I'm analysing the stability of a double physical pendulum, and have determined the dimensionless system of equations to be \begin{align} \label{eq:dimensionless} \begin{aligned} & \ddot{\phi} \cos{(\theta - \phi)} + \dot{\phi}^2 \sin{(\theta - \phi)} + \alpha \ddot{\theta} + \beta \sin{\theta} = 0 \end{aligned} \\[5pt] \begin{aligned} & \ddot{\theta} \cos{(\theta - \phi)} - \dot{\theta}^2 \sin{(\theta - \phi)} + \gamma \ddot{\phi} + \sin{\phi} = 0 \end{aligned} \end{align} where $\alpha$, $\beta$ and $\gamma$ are defined to be \begin{align} \label{eq:dim_parameters} \alpha &= \frac{\big ( I_1 + (m_1 + m_2) L_{1}^2 \big )}{m_2 L_{1} L_{2}} \\[5pt] \beta &= \frac{L_1 (m_1 + m_2)}{m_2 L_{2}} \\[5pt] \gamma &= \frac{(I_2 + m_2 L_{2}^2)}{m_2 L_{1} L_{2}} \, . \end{align} Setting $\ddot{\phi} = \ddot{\theta} = \dot{\phi} = \dot{\theta} = 0$, we find that the stationary points of the system are at $(0, 0), \, (0, \pi), \, (\pi, 0), \, (\pi, \pi)$.

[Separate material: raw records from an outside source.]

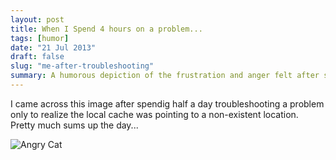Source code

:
 ```yaml
---
layout: post
title: When I Spend 4 hours on a problem...
tags: [humor]
date: "21 Jul 2013"
draft: false
slug: "me-after-troubleshooting"
summary: A humorous depiction of the frustration and anger felt after spending hours troubleshooting a problem, only to realize it was caused by a simple oversight.
---
```


I came across this image after spendig half a day troubleshooting a problem only to realize the local cache was pointing to a non-existent location. Pretty much sums up the day...

![Angry Cat](http://i.imgur.com/JpX3fCQ.gif "Me After Four Hours of Troubleshooting...")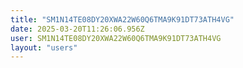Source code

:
 ```yaml
---
title: "SM1N14TE08DY20XWA22W60Q6TMA9K91DT73ATH4VG"
date: 2025-03-20T11:26:06.956Z
user: SM1N14TE08DY20XWA22W60Q6TMA9K91DT73ATH4VG
layout: "users"
---
```

    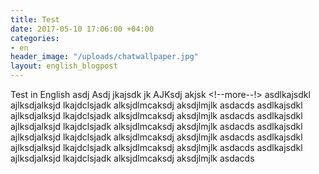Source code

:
 ```yaml
---
title: Test
date: 2017-05-10 17:06:00 +04:00
categories:
- en
header_image: "/uploads/chatwallpaper.jpg"
layout: english_blogpost
---
```


Test in English asdj Asdj jkajsdk jk AJKsdj akjsk <!--more--!> asdlkajsdkl ajlksdjalksjd lkajdclsjadk alksjdlmcaksdj aksdjlmjlk  asdacds asdlkajsdkl ajlksdjalksjd lkajdclsjadk alksjdlmcaksdj aksdjlmjlk  asdacds asdlkajsdkl ajlksdjalksjd lkajdclsjadk alksjdlmcaksdj aksdjlmjlk  asdacds asdlkajsdkl ajlksdjalksjd lkajdclsjadk alksjdlmcaksdj aksdjlmjlk  asdacds asdlkajsdkl ajlksdjalksjd lkajdclsjadk alksjdlmcaksdj aksdjlmjlk  asdacds asdlkajsdkl ajlksdjalksjd lkajdclsjadk alksjdlmcaksdj aksdjlmjlk  asdacds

I want to find the stability of the system at these points. Here's how I attempted to find them, but am slightly unsure if my working is correct:

I linearised the system of equations \begin{align} \begin{aligned} & \ddot{\phi} + \alpha \ddot{\theta} + \beta \theta = 0 \\[5pt] & \ddot{\theta} + \phi + \gamma \ddot{\phi} = 0 \, . \end{aligned} \end{align} Rearranging and substituting the equations into each other \begin{align} \begin{aligned} \nonumber & \ddot{\theta} = \frac{\beta \gamma}{1 - \alpha \gamma} \theta - \frac{1}{1 - \alpha \gamma} \phi \end{aligned} \\[5pt] \begin{aligned} \nonumber & \ddot{\phi} = \frac{\alpha}{1 - \alpha \gamma} \phi - \frac{\beta}{1 - \alpha \gamma} \theta \, . \end{aligned} \end{align} Expressing this as a matrix equation \begin{align} \begin{aligned} \label{eq:matrix} \frac{d}{dt} \begin{bmatrix} \theta \\ \dot{\theta} \\ \phi \\ \dot{\phi} \end{bmatrix} &= \begin{bmatrix} 0 & 1 & 0 & 0 \\ \frac{\beta \gamma}{1 - \alpha \gamma} & 0 & -\frac{1}{1 - \alpha \gamma} & 0 \\ 0 & 0 & 0 & 1 \\ -\frac{\beta}{1 - \alpha \gamma} & 0 & \frac{\alpha}{1 - \alpha \gamma} & 0 \end{bmatrix} \begin{bmatrix} \theta \\ \dot{\theta} \\ \phi \\ \dot{\phi} \end{bmatrix} \, . \end{aligned} \end{align} Finding the characteristic equation for the eigenvalues of the matrix \begin{align} \begin{aligned} \nonumber & \text{det}(A - \lambda I) = \begin{vmatrix} -\lambda & 1 & 0 & 0 \\ \frac{\beta \gamma}{1 - \alpha \gamma} & -\lambda & -\frac{1}{1 - \alpha \gamma} & 0 \\ 0 & 0 & -\lambda & 1 \\ -\frac{\beta}{1 - \alpha \gamma} & 0 & \frac{\alpha}{1 - \alpha \gamma} & -\lambda \end{vmatrix} = 0 \\[5pt] & \implies \lambda^4 - \frac{\alpha + \beta \gamma}{1 - \alpha \gamma} \lambda^2 + \frac{\alpha \beta \gamma - \beta}{(1 - \alpha \gamma)^2} = 0 \\[5pt] & \implies \lambda^4 - \frac{\alpha + \beta \gamma}{1 - \alpha \gamma} \lambda^2 - \frac{\beta}{1 - \alpha \gamma} = 0 \end{aligned} \end{align} Solving for the eigenvalues using the quadratic formula gives \begin{align} \begin{aligned} \lambda^2 &= \frac{(\alpha + \beta \gamma) \pm \sqrt{(-(\alpha + \beta \gamma))^2 - 4 (1 - \alpha \gamma) (-\beta)}}{2 (1 - \alpha \gamma)} \\[5pt] &= \frac{(\alpha + \beta \gamma) \pm \sqrt{\alpha^2 - 2 \alpha \beta \gamma + \beta^2 \gamma^2 + 4 \beta}}{2 (1 - \alpha \gamma)} \\[5pt] &= \frac{(\alpha + \beta \gamma) \pm \sqrt{(\alpha - \beta \gamma)^2 + 4 \beta}}{2 (1 - \alpha \gamma)} \end{aligned} \end{align}

I'm not sure about this working. The stability at these points should not depend on the parameters, surely. I feel that $(0, 0)$ should always be stable.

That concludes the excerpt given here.